2.2.1 DEAP Public Dataset
The aim of the research done by Meng and Zhang (2020) was to study and recognise the anxiety faced by college students using deep learning method. Two datasets including the public DEAP dataset and their homemade dataset were used in their experiment for validation purpose. The DEAP data experiment comprised 32 participants whereas there were 20 participants involved in the homemade data experiment.
For the EEG data pre-processing in this study, filtering method was used to remove the artifacts. Then, Linear Discriminant Analysis (LDA), Convolutional Neural Network (CNN) and PCA algorithms were studied and compared for feature extraction. According to the results, CNN showed the highest accuracy among the three algorithms, followed by PCA and LDA. Since EEG signals are generally non- linear and non-Gaussian, in terms of dimensionality reduction it is harder to separate the different classes from the EEG data using PCA and LDA as there are still some correlations between the classes. Opposingly, CNN is useful in extracting representational abstract features from the raw EEG data.
Whereas for the anxiety classification, Takagi-Sugeno-Kang (TSK) fuzzy classifier had given the best results of 76.68% and 75.23% in identifying anxiety from the DEAP dataset and homemade dataset respectively. It was then followed by Radial Basis Functions Neural Networks (RBFNN), SVM, Random Forest and k-NN classifiers correspondingly.

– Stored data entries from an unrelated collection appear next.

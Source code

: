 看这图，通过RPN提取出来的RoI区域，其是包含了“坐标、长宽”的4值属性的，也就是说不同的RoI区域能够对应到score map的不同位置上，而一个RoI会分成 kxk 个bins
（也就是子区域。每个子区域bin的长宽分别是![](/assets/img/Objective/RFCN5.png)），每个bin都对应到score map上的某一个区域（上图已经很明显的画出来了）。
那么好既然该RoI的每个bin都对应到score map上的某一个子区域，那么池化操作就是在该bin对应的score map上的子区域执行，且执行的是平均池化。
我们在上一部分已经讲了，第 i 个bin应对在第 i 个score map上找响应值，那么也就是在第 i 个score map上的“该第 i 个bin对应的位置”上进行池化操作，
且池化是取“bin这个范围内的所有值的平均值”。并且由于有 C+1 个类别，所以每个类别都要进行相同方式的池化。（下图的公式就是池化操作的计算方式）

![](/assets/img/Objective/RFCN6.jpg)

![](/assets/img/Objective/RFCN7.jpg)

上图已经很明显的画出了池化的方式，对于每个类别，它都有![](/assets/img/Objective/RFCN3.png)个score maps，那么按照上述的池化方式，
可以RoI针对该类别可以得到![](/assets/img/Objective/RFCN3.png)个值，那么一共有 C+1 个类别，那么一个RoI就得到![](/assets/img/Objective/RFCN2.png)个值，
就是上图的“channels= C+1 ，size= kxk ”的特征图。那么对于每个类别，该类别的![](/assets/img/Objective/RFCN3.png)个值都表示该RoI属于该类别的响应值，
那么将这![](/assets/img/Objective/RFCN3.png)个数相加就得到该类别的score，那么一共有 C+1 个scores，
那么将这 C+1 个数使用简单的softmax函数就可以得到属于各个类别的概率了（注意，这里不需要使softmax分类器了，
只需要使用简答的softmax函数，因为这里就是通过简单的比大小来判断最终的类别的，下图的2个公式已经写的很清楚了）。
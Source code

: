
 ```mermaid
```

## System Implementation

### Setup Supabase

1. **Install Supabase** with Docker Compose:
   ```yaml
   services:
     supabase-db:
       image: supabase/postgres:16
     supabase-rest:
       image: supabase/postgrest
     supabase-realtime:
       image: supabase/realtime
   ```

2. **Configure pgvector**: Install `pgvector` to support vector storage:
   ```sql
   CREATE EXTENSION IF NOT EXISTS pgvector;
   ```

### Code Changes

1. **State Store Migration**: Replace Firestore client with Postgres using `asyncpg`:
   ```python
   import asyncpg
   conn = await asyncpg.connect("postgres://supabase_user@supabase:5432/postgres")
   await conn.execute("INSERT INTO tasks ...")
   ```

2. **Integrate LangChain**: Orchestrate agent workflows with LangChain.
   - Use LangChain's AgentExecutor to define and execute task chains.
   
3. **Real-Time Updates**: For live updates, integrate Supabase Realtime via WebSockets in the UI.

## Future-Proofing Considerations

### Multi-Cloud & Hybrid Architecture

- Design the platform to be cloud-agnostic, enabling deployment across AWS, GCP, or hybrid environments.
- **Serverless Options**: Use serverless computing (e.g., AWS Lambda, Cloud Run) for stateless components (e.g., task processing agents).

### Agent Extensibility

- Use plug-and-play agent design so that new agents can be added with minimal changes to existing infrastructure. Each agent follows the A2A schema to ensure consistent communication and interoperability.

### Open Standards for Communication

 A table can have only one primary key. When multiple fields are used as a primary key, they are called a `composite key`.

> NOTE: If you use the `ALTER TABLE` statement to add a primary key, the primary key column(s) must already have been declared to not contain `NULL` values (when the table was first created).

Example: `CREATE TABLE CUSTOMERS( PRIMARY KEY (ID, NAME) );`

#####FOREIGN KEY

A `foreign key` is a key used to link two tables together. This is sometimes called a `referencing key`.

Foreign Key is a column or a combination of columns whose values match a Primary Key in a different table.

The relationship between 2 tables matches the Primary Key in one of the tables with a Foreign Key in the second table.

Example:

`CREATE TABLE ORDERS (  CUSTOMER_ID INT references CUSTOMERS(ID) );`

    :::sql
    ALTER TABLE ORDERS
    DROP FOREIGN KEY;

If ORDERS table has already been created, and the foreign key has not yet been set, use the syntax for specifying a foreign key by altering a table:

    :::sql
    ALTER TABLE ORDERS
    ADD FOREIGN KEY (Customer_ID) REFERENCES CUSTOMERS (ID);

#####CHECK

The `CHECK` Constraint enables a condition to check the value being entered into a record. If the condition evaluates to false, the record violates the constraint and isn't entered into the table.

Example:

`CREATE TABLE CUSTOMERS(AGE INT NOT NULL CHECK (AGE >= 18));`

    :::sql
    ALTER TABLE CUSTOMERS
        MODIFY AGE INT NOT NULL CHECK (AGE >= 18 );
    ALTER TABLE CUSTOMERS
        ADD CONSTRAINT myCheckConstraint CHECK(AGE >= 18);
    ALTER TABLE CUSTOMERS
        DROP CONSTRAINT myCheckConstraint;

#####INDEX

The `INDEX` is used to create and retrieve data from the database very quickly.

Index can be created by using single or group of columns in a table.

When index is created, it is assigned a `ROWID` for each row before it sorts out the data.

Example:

On the other hand, Joshi and Ghongade (2021) proposed using EEG signals from DEAP database to develop an emotion detection system. Features such as differential entropy (DfE), rational asymmetry (RASM) and Linear Formulation of Differential Entropy (LF-DfE) were extracted from the EEG data. Then, artificial neural network (ANN) – MLP and recurrent neural network (RNN) – bidirectional LSTM (BiLSTM) classifiers were implemented and the performance of the features were compared with respect to each classifier.
As a result, the highest accuracies of 76% and 75.5% were obtained in classifying both levels of arousal and valence using LF-DfE features in the BiLSTM network. Therefore, anxiety which is generally indicated by LVHA can be detected using the emotion detection system proposed by Joshi and Ghongade (2021).
2.2.2 Stop Signal Task (SST) Personal Dataset
In the research done by Wang et al. (2019), 81 subjects were asked to participate in Stop Signal Task (SST) for anxiety induction purpose whereby conflict processes were stimulated in the brain. State-Trait Anxiety Inventory (STAI) score for each participant was evaluated. Generally, the STAI score is evaluated based on a 4-point scale with a total of 20 questions portraying a set of stressful situations. The total score of this report is 80 and high anxiety is often indicated by a higher STAI score ranging from 45 to 80. EEG signals were then collected at that time and CNN architectures were used to predict the occurrence of anxiety. In their work, 3D CNN was proposed with the aim to improve the performance of the system using 2D CNN. 3D CNN architecture was designed such that the EEG input was reshaped into a 3D tensor as shown in Figure 2.7.
Figure 2.7: 3D tensor of EEG input (Wang et al., 2019)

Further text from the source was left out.